Dana put his eye on the WWE and realized that professional wrestling isn’t popular because of athletic ability—plenty of other sports have more impressive athletes. It’s popular because of characters, rivalries, betrayals, redemption arcs. People watch wrestling because they’re emotionally invested in what a win or loss means for someone they care about.
Dana saw that the UFC had the same raw material—real people with real stories—and was wasting it. Instead of building emotional investment before the fight, they were just announcing fights and hoping people will come.
That realization changed everything they did next.
How Did a Reality Show Save the UFC?
The Ultimate Fighter launched in 2005 on Spike TV. The UFC was so cash-strapped they didn’t charge a licensing fee—they practically gave the show away to get it on air.
The format was simple: put fighters in a house together, film the drama, document the competition, and let the audience watch personalities emerge over weeks before anyone threw a punch in the finale.
By the time Forrest Griffin and Stephan Bonnar stepped into the octagon for the season 1 finale, viewers already knew them. They’d watched these men train, struggle, compete, and reveal themselves over weeks of television. The fight wasn’t a random matchup between strangers anymore, it was the culmination of a story people had been living with.

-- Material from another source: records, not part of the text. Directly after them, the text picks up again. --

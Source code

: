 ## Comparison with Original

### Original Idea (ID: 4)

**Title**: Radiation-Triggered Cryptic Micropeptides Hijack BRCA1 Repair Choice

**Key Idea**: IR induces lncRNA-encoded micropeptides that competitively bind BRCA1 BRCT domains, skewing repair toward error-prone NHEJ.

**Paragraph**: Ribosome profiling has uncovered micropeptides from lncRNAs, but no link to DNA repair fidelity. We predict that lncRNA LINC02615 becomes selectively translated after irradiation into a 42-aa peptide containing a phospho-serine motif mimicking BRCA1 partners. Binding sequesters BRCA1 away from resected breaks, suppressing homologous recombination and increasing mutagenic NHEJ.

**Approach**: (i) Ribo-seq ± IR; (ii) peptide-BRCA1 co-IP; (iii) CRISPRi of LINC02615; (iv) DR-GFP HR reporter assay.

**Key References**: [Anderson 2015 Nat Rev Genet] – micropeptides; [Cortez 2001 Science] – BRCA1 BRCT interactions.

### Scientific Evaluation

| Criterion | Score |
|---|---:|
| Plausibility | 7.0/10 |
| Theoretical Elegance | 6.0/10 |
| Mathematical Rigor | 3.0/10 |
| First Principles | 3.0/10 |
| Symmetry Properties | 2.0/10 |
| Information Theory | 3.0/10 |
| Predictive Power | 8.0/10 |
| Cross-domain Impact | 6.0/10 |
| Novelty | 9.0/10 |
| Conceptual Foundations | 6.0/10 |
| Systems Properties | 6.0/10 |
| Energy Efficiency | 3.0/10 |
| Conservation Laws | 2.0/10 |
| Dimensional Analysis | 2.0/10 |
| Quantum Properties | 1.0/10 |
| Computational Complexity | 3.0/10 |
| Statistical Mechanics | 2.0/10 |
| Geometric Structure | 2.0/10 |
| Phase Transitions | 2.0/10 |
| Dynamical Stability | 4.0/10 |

The fight itself was extraordinary: three brutal, back-and-forth rounds that neither man would quit. Dana White called it ”the most important fight in UFC history.” because of what it meant for them and for an audience that was already emotionally invested to both fighters.
That fight went viral and the UFC found its business model.
What Business Model Did the UFC Actually Build?
Build an audience that is emotionally invested in the fighters themselves, then the events become a natural outlet for that investment. The drama, the trash talk, the rivalries, the gossip. All of it is content that deepens the relationship between fan and fighters. The fight is the payoff, not the product.
This is why Conor McGregor made the UFC a billion-dollar business almost by himself. His fighting was elite. But what drove those PPV numbers was the character: the trash talk, the suits, the swagger, the storylines with opponents. People bought the fight because they were already in the story.
The UFC doesn’t sell fights. It sells stories that culmen in a fight.
What Does This Mean for Your Business?
Your business is a story whether you like to admit it or not.
There’s a version of you that exists in your audience’s mind built from every piece of content you’ve written.
The articles, the emails, the notes—that’s your TUF season. That’s where people meet you before they ever consider buying from you. Where they decide if they trust you, relate to you, believe you understand their problem. Where they become emotionally invested in whether you succeed.
The offer comes later. First, you build the relationship.
Start by asking yourself one question: what does someone know about you after reading three months of your content? Do they know your perspective? Your story? What you believe and why? If the answer is ”not much,” you’re selling a fight nobody has any reason to care about.
Storytelling made the UFC go from $2 million to $23 billion—your business has the same opportunity.
Start with the next thing you write.